Für die IFL® Rühl GmbH war es das erste Mal, dass ein Praktikant zum Einsatz kam und ich denke, dass dies sehr gut gelungen ist. Ich wurde von Anfang an integriert, mit dem nötigen Respekt aufgenommen und konnte durch beiderseitiges Vertrauen sinnvoll für das Unternehmen tätig werden. So fiel es mir nicht schwer, auch mal bis 19 Uhr oder länger zu arbeiten.

 

Für das Unternehmen sehe ich trotz meiner Bedenken hinsichtlich der langfristigen gesamtwirtschaftlichen Entwicklung eine positive Zukunft.
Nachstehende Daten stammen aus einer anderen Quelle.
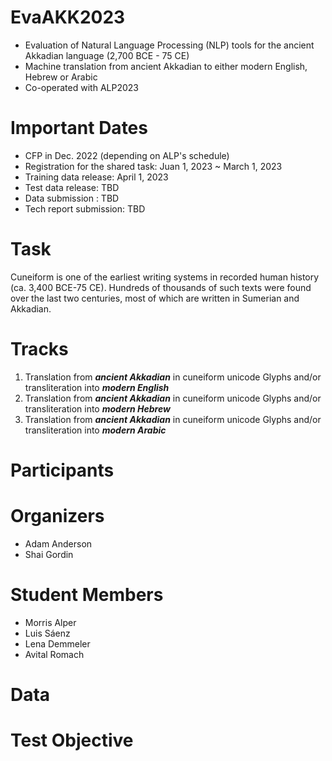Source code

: # EvaAKK2023
* Evaluation of Natural Language Processing (NLP) tools for the ancient Akkadian language (2,700 BCE - 75 CE)
* Machine translation from ancient Akkadian to either modern English, Hebrew or Arabic
* Co-operated with ALP2023

# Important Dates

* CFP in Dec. 2022 (depending on ALP's schedule)
* Registration for the shared task: Juan 1, 2023 ~ March 1, 2023
* Training data release: April 1, 2023
* Test data release: TBD
* Data submission : TBD
* Tech report submission: TBD

# Task
Cuneiform is one of the earliest writing systems in recorded human history (ca. 3,400 BCE-75 CE). Hundreds of thousands of such texts were found over the last two centuries, most of which are written in Sumerian and Akkadian.


# Tracks
1. Translation from **_ancient Akkadian_** in cuneiform unicode Glyphs and/or transliteration into **_modern English_**
2. Translation from **_ancient Akkadian_** in cuneiform unicode Glyphs and/or transliteration into **_modern Hebrew_**
3. Translation from **_ancient Akkadian_** in cuneiform unicode Glyphs and/or transliteration into **_modern Arabic_**

# Participants


# Organizers

* Adam Anderson
* Shai Gordin

# Student Members

* Morris Alper
* Luis Sáenz
* Lena Demmeler
* Avital Romach

# Data


# Test Objective
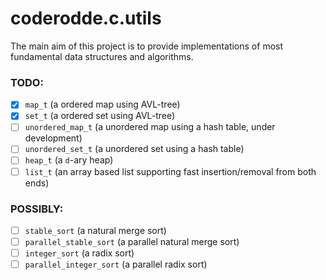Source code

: # coderodde.c.utils

The main aim of this project is to provide implementations of most fundamental data structures and algorithms.

### TODO:
- [x] `map_t` (a ordered map using AVL-tree)
- [x] `set_t` (a ordered set using AVL-tree)
- [ ] `unordered_map_t` (a unordered map using a hash table, under development)
- [ ] `unordered_set_t` (a unordered set using a hash table)
- [ ] `heap_t` (a `d`-ary heap)
- [ ] `list_t` (an array based list supporting fast insertion/removal from both ends)

### POSSIBLY:
- [ ] `stable_sort` (a natural merge sort)
- [ ] `parallel_stable_sort` (a parallel natural merge sort)
- [ ] `integer_sort` (a radix sort)
- [ ] `parallel_integer_sort` (a parallel radix sort)
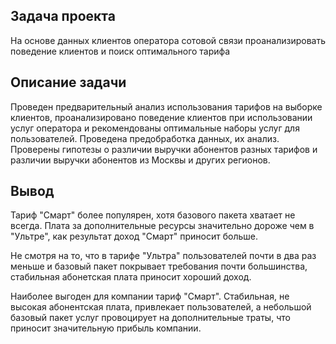 ## Задача проекта

На основе данных клиентов оператора сотовой связи проанализировать поведение клиентов и поиск оптимального тарифа

## Описание задачи

Проведен предварительный анализ использования тарифов на выборке клиентов,
проанализировано поведение клиентов при использовании услуг оператора и
рекомендованы оптимальные наборы услуг для пользователей. Проведена предобработка
данных, их анализ. Проверены гипотезы о различии выручки абонентов разных тарифов и
различии выручки абонентов из Москвы и других регионов.

## Вывод

Тариф "Смарт" более популярен, хотя базового пакета хватает не всегда. Плата за дополнительные ресурсы значительно дороже чем в "Ультре", как результат доход "Смарт" приносит 
больше.

Не смотря на то, что в тарифе "Ультра" пользователей почти в два раз меньше и базовый пакет покрывает требования почти большинства, стабильная абонетская плата приносит хороший 
доход.

Наиболее выгоден для компании тариф "Смарт". Стабильная, не высокая абонентская плата, привлекает пользователей, а небольшой базовый пакет услуг провоцирует на дополнительные 
траты, что приносит значительную прибыль компании.

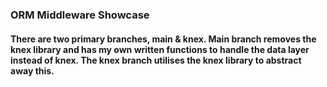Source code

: ### ORM Middleware Showcase

#### There are two primary branches, main & knex. Main branch removes the knex library and has my own written functions to handle the data layer instead of knex. The knex branch utilises the knex library to abstract away this.
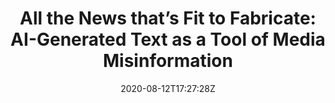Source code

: ---
title: "All the News that’s Fit to Fabricate: AI-Generated Text as a Tool of Media Misinformation"
subtitle: ""
tags: ["JEPS"]
link: "https://papers.ssrn.com/sol3/papers.cfm?abstract_id=3525002"
date: 2020-08-12T17:27:28Z
draft: false
cms_visible: true
---
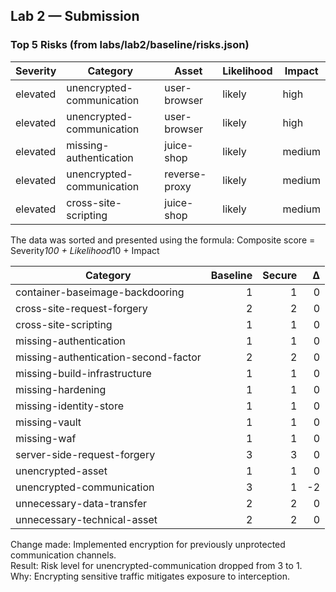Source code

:## Lab 2 — Submission

### Top 5 Risks (from labs/lab2/baseline/risks.json)


| Severity | Category | Asset | Likelihood | Impact |
|----------|----------|-------|------------|--------|
|elevated|unencrypted-communication|user-browser|likely|high|  
|elevated|unencrypted-communication|user-browser|likely|high|   
|elevated|missing-authentication|juice-shop|likely|medium|   
|elevated|unencrypted-communication|reverse-proxy|likely|medium|   
|elevated|cross-site-scripting|juice-shop|likely|medium| 

The data was sorted and presented using the formula: Composite score = Severity*100 + Likelihood*10 + Impact

| Category | Baseline | Secure | Δ |
|---|---:|---:|---:|
| container-baseimage-backdooring | 1 | 1 | 0 |
| cross-site-request-forgery | 2 | 2 | 0 |
| cross-site-scripting | 1 | 1 | 0 |
| missing-authentication | 1 | 1 | 0 |
| missing-authentication-second-factor | 2 | 2 | 0 |
| missing-build-infrastructure | 1 | 1 | 0 |
| missing-hardening | 1 | 1 | 0 |
| missing-identity-store | 1 | 1 | 0 |
| missing-vault | 1 | 1 | 0 |
| missing-waf | 1 | 1 | 0 |
| server-side-request-forgery | 3 | 3 | 0 |
| unencrypted-asset | 1 | 1 | 0 |
| unencrypted-communication | 3 | 1 | -2 |
| unnecessary-data-transfer | 2 | 2 | 0 |
| unnecessary-technical-asset | 2 | 2 | 0 |git checkout -b feature/lab1

Change made: Implemented encryption for previously unprotected communication channels.  
Result: Risk level for unencrypted-communication dropped from 3 to 1.  
Why: Encrypting sensitive traffic mitigates exposure to interception.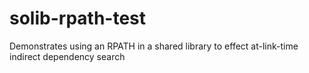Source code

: solib-rpath-test
================

Demonstrates using an RPATH in a shared library to effect at-link-time indirect dependency search
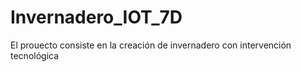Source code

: # Invernadero_IOT_7D
El prouecto consiste en la creación de invernadero con intervención tecnológica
Die herzliche Aufnahme und die vertrauensvollen und interessanten Gespräche mit Herrn Rühl werde ich nicht vergessen. Abermals besten Dank.

 

 

Marco Feiten

5. Dezember 2003


http://www.new-sense.net/sonstiges/ifl_praktikum.htm

[1] Diese Institution vereinigt unter ihrem Dach die drei ehemaligen Bundesaufsichtsämter für das Kreditwesen (BAKred), für das Versicherungswesen (BAV) und für den Wertpapierhandel (BAWe). Ihre Aufgabe besteht unter anderem darin, Kunden und Anleger in ihrer Gesamtheit zu schützen und Verhaltensstandards durchzusetzen. Näheres unter www.bafin.de.